La ermita de la Estrella está a dos kilómetros largos del pueblo. No es un edificio de mucho mérito sino más bien modesto y pequeño. La ermita en sí es de base rectangular con el extremo del altar elevado un par de escalones sobre el resto. En la parte elevada se colocan los hermanos y el Abad, el día de la celebración anual, para participar en la misa y cantar la Salve; en la baja, el resto de la gente más o menos allegada y en el humilde pórtico y en la parte de fuera los más de los que acuden a la romería, pues el espacio interior es pequeño. También los hay, no digamos más impíos pero sí menos píos, que fuman por los alrededores o se toman algo en alguno de los kioscos ambulantes que se montan ese día, concelebrando a su modo.
La ermita tiene adosada una cocina y una especie de recibidor en el piso bajo y, en el de arriba, un comedor sobrio de paredes encaladas y mesas corridas de madera en el que, una vez al año, comen los hermanos de la cofradía y conmemoran una tradición que pasa de padres a hijos desde hace más tiempo del que los papeles guardan memoria. Los que se dedican a eso de la historia dicen que es probable que ya se celebrase la romería en el 1162, después de Cristo, naturalmente, aunque no hay documentos que lo prueben con certeza.
En una pequeña hornacina, sobre el único altar, se pone, el día de la fiesta, la imagen de la Virgen de la Estrella.
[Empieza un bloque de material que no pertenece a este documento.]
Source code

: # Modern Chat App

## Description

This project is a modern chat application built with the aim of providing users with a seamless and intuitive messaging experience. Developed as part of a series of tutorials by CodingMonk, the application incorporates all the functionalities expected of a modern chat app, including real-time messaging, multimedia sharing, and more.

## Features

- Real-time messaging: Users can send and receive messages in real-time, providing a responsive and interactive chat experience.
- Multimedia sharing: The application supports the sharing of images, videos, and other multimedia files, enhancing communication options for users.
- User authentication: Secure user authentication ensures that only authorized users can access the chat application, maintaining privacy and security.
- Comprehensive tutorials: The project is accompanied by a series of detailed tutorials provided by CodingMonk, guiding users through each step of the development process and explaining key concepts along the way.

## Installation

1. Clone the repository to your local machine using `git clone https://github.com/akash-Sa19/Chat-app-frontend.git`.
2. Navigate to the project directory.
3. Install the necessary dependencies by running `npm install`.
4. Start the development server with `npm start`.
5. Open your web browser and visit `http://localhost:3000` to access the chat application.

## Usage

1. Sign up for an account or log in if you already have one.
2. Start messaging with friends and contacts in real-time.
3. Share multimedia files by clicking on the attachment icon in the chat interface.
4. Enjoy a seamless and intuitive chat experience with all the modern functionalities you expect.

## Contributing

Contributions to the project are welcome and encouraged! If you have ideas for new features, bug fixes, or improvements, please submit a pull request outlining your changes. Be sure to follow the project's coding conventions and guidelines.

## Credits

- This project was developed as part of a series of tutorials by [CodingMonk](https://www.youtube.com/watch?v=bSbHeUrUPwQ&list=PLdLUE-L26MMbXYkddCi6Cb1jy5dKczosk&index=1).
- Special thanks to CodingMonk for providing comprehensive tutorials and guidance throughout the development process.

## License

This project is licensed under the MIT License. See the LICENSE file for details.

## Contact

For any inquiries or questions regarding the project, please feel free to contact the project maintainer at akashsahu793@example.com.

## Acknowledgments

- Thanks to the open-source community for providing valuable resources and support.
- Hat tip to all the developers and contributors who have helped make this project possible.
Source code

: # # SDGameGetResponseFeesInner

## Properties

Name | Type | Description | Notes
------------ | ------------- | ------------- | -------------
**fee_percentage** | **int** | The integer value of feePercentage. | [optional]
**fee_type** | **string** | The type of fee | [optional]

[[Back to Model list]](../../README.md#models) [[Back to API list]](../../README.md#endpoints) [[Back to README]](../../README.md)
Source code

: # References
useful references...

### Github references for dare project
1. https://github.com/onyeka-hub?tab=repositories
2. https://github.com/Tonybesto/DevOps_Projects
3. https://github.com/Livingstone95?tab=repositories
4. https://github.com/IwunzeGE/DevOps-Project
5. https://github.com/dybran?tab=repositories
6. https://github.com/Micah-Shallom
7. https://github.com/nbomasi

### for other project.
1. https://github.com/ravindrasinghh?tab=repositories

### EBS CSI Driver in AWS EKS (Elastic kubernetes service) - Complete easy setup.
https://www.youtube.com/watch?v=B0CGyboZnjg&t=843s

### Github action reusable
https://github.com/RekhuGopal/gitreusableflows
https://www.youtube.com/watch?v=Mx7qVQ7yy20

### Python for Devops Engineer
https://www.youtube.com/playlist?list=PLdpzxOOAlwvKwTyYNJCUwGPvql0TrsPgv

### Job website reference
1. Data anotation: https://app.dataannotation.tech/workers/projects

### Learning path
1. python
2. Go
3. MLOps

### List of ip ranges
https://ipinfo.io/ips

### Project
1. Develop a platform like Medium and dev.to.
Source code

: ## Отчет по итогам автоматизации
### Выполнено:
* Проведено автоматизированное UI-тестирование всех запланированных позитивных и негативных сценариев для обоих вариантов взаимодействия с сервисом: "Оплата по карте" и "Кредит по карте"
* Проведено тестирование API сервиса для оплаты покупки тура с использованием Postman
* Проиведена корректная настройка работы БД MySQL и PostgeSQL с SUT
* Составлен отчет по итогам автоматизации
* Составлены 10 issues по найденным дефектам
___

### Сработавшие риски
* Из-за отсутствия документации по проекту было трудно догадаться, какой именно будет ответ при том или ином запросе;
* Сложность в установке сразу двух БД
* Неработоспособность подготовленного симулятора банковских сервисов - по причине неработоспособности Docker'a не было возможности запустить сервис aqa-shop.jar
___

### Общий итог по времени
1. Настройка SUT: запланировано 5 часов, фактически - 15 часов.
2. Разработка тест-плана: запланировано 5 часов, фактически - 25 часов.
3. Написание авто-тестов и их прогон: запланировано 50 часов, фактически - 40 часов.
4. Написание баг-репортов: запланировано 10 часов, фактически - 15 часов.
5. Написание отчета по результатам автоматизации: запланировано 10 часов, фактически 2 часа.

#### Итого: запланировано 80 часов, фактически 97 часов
El resto del año lo pasa en casa de algún hermano de confianza, pues hay desaprensivos que, carentes de respeto con las tradiciones, por arraigadas y antiguas que éstas sean, roban cuanto en estos santuarios se deja. Su aislamiento y alejamiento de los pueblos se presta a ello.
Llama la atención el pequeño pórtico, hundido un par de palmos del ras del suelo de tierra que lo limita, apoyado en la fachada de la ermita que cubre la puerta principal y sujetado por dos vetustas columnas de madera de sabina en su parte externa. Es allí donde los hermanos bailan a la Virgen jotas castellanas que interpreta un dulzainero o gaitero, como otros le dicen, y un tamboril o tamborilero, en ese día señalado.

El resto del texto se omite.